News from Hope College

Student Paintings Earn Professional Exhibition

This past school year, Katherine Sullivan of the art faculty was so impressed by the final projects produced by her course’s 10 students that she believed that they merited additional attention, so she contacted the highly respected Lafontsee Gallery of Grand Rapids, Michigan, about exhibiting at least some of the pieces. The result was an exhibition at Lafontsee in May, complete with a formal opening reception.

“I’m really proud of the work that the students did,” said Sullivan, a professor of art — and herself an acclaimed painter — who has taught at Hope since 2003. “I’ve never pitched student work to a private gallery because that’s not what they do, but these works were so strong. They wrote back and said, ‘We’ll take all of them.’ That’s not a guarantee, ever.”

The Department of Art and Art History has long offered its own high-visibility opportunities for students who produce outstanding art to show their work in the gallery of the De Pree Art Center — such as the fall Juried Student Art Show that is open to everyone, and the spring Senior Art Show for graduating studio-art and art-history majors. That provides valuable experience, as do the variety of internships and other pre-professional placements students can pursue, but the Painting 2 students have had an entrée to the art world and its expectations that Sullivan noted that many young artists don’t receive.

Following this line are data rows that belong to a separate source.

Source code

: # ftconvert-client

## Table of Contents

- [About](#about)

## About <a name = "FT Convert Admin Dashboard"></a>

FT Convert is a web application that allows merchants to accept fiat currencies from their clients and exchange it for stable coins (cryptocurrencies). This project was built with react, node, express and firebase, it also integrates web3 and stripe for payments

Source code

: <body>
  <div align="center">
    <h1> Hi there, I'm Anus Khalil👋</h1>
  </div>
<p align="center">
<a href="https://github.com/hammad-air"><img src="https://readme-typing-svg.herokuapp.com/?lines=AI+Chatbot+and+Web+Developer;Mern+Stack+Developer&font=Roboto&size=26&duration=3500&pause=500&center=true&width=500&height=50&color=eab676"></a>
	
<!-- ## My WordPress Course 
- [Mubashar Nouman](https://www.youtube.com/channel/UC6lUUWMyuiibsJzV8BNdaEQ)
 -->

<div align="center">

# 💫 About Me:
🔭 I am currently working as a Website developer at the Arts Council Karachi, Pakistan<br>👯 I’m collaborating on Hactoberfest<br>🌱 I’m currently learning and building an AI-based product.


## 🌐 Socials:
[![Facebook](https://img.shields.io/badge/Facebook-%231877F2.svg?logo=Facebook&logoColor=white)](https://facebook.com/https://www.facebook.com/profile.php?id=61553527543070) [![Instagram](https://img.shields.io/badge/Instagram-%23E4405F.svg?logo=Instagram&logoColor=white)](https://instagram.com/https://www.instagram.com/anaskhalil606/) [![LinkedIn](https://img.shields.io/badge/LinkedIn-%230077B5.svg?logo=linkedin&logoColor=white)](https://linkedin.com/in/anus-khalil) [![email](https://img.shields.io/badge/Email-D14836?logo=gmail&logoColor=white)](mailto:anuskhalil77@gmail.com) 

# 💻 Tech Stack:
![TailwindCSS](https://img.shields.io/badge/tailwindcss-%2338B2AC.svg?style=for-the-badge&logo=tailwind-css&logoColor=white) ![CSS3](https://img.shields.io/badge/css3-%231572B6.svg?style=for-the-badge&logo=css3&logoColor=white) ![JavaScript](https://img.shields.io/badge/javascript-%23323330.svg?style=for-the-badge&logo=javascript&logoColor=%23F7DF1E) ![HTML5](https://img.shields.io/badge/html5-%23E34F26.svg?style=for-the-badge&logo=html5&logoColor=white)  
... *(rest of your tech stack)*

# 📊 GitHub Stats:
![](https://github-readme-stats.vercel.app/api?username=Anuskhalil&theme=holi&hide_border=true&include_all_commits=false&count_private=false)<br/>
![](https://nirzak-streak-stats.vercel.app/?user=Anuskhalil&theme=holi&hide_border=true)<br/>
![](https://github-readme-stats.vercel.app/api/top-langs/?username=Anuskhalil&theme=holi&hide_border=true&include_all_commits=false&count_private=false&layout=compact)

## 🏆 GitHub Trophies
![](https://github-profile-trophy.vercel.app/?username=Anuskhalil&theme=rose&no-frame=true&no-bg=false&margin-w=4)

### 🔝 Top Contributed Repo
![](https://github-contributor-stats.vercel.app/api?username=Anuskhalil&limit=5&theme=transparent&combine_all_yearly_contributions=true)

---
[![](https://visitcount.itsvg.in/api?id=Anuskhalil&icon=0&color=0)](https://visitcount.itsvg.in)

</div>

“When you graduate in the visual arts, it’s very hard to get a studio and oftentimes that first professional achievement on the resumé post-graduation,” she said. “They’ve had the experience of having their work in a professional gallery, having to price it, writing an artist statement — all of them, with the exception of one, before their senior year.”

Rising senior Lily Leman of Oak Park, Illinois, who was one of the Painting 2 students, is looking forward to the career that she will pursue with her studio-art major after she graduates next year, and she’s making the most of her time at Hope to explore what that might become and to prepare. This summer, for example, she’s working as a gallery manager in Saugatuck, Michigan. She appreciates that she can include a professional exhibition credit among her accomplishments — and that Hope provided the chance for it.

“Having my work exhibited in a professional gallery was truly an honor, and an unexpected one,” Leman said. “I didn’t think I would have my work exhibited in a gallery not affiliated with Hope until later in my career. The experience serves as a reminder to me of how many incredible opportunities Hope will give you if you put in the work.”

Lily Leman
Untitled
4 ft x 3 ft, oil on canvas

The Painting 2 assignment that led to the exhibition was a unique experience of its own. Dubbed “The Reduction Project,” it required each student to select a painting from early in the semester and deconstruct it through several subsequent iterations — zeroing in on one aspect of the work for one stage, for example, and even selecting a different medium for what would eventually become the second-to-last stage.

“For the final project, I asked them to go to that last piece and now make a two-dimensional, large-scale painting based on it,” Sullivan said. “It gets them to look critically at their work and to think conceptually about what’s essential to that painting. For example, the figure in a figurative painting may have become less important to the painting than the texture or the color.”

It was, to be sure, a challenging process, but it was also an effective one, since all 10 of the authentic essences that resulted earned a place in the Lafontsee show.

“The project threw me for a loop — in a good way, I would say,” Leman said. “It was really fascinating to see how with each stage of reduction it became more obvious what the painting’s focus was.”